In that way he had, Summerset looked down his blade of a nose. “Books feed the mind and the spirit. We—”
“‘Don’t take bread from the hand of a hungry man,’” Roarke finished.
Summerset gave Roarke a nod of approval. “You learned well. But then, your mind and spirit both had a voracious appetite. If your body has an appetite, there’s pie. I had some time on my hands today and a nice basket of apples from New Zealand.”
She had a weakness for pie, enough of one to overshadow any sarcasm she might have leveled.
Besides, they were only a couple days away from Summerset’s winter vacation.
“There’s always an appetite for pie,” Roarke said as they started up the stairs. “Good night.”
“Why New Zealand?” Eve demanded as the cat jogged up beside them. “We have apples from here. We’re the Big Apple.”
“Because it’s February, and he’d prefer organic, naturally grown over agridomes or sims.”
“It’s February in New Zealand, right?”
“It is, but it’s in the Southern Hemisphere, which means it’s summer.”
“How can it be summer?” Frustration shimmered all around her. “It’s freaking February.”
Simply delighted with her, Roarke draped an arm over her shoulders and, knowing her, headed to her office. “As with the time zones that baffle and annoy you, it’s all about the planet, darling, its rotation and orbit. In the Northern Hemisphere freaking February equals winter. In the Southern Hemisphere, summer. You can’t change the basic laws of science to your own rather adorable logic.”

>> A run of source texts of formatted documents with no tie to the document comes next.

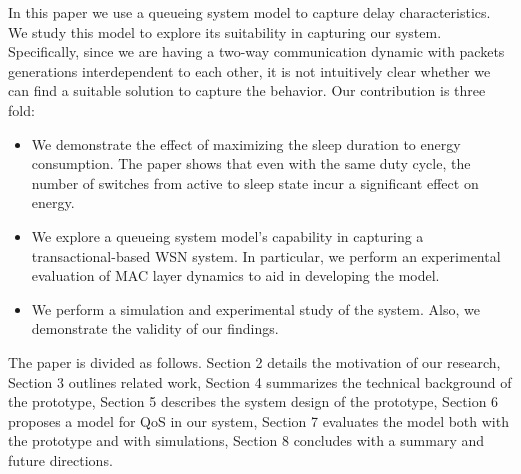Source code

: In this paper we use a queueing system model to capture delay characteristics. We study this model to explore its suitability in capturing our system. Specifically, since we are having a two-way communication dynamic with packets generations interdependent to each other, it is not intuitively clear whether we can find a suitable solution to capture the behavior. Our contribution is three fold:
\begin{itemize}
\item{We demonstrate the effect of maximizing the sleep duration to energy consumption. The paper shows that even with the same duty cycle, the number of switches from active to sleep state incur a significant effect on energy.}
\item{We explore a queueing system model's capability in capturing a transactional-based WSN system. In particular, we perform an experimental evaluation of MAC layer dynamics to aid in developing the model.}
\item{We perform a simulation and experimental study of the system. Also, we demonstrate the validity of our findings.}
\end{itemize}

The paper is divided as follows. Section 2 details the motivation of our research, Section 3 outlines related work, Section 4 summarizes the technical background of the prototype, Section 5 describes the system design of the prototype, Section 6 proposes a model for QoS in our system, Section 7 evaluates the model both with the prototype and with simulations, Section 8 concludes with a summary and future directions.

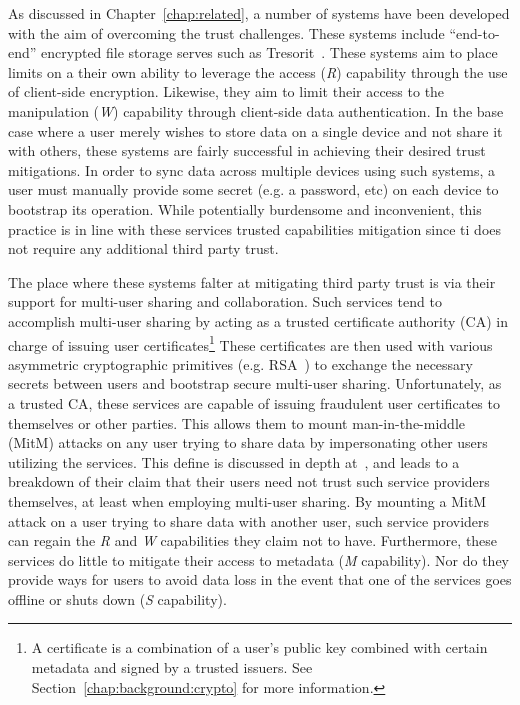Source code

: As discussed in Chapter~\ref{chap:related}, a number of systems have
been developed with the aim of overcoming the trust challenges. These
systems include ``end-to-end'' encrypted file storage serves such as
Tresorit~\cite{tresorit}. These systems aim to place limits on a their
own ability to leverage the access (\emph{R}) capability through the
use of client-side encryption. Likewise, they aim to limit their
access to the manipulation (\emph{W}) capability through client-side
data authentication. In the base case where a user merely wishes to
store data on a single device and not share it with others, these
systems are fairly successful in achieving their desired trust
mitigations. In order to sync data across multiple devices using such
systems, a user must manually provide some secret (e.g. a password,
etc) on each device to bootstrap its operation. While potentially
burdensome and inconvenient, this practice is in line with these
services trusted capabilities mitigation since ti does not require any
additional third party trust.

The place where these systems falter at mitigating third party trust
is via their support for multi-user sharing and collaboration. Such
services tend to accomplish multi-user sharing by acting as a trusted
certificate authority (CA) in charge of issuing user
certificates\footnote{A certificate is a combination of a user's
  public key combined with certain metadata and signed by a trusted
  issuers. See Section~\ref{chap:background:crypto} for more
  information.} These certificates are then used with various
asymmetric cryptographic primitives (e.g. RSA~\cite{rivest1978}) to
exchange the necessary secrets between users and bootstrap secure
multi-user sharing. Unfortunately, as a trusted CA, these services are
capable of issuing fraudulent user certificates to themselves or other
parties. This allows them to mount man-in-the-middle (MitM) attacks on
any user trying to share data by impersonating other users utilizing
the services. This define is discussed in depth at~\cite{wilson2014},
and leads to a breakdown of their claim that their users need not
trust such service providers themselves, at least when employing
multi-user sharing. By mounting a MitM attack on a user trying to
share data with another user, such service providers can regain the
\emph{R} and \emph{W} capabilities they claim not to
have. Furthermore, these services do little to mitigate their access
to metadata (\emph{M} capability). Nor do they provide ways for
users to avoid data loss in the event that one of the services goes
offline or shuts down (\emph{S} capability).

“Well, it’s stupid, and it’s no wonder people are perpetually fucked up, as nobody can depend on something as basic as February. Which is already screwed up because it insists on having less days, then adding one like a little prize every four years even though everybody wants February to get the hell over so we can move on.”
Adorable, he thought again, and really unassailable logic. “Who would argue with that?”
“And anyway—” She broke off.
It still gave her a little jolt to walk into her office, to see everything changed. For the better, she thought, for a whole hell of a lot better. But still, a jolt.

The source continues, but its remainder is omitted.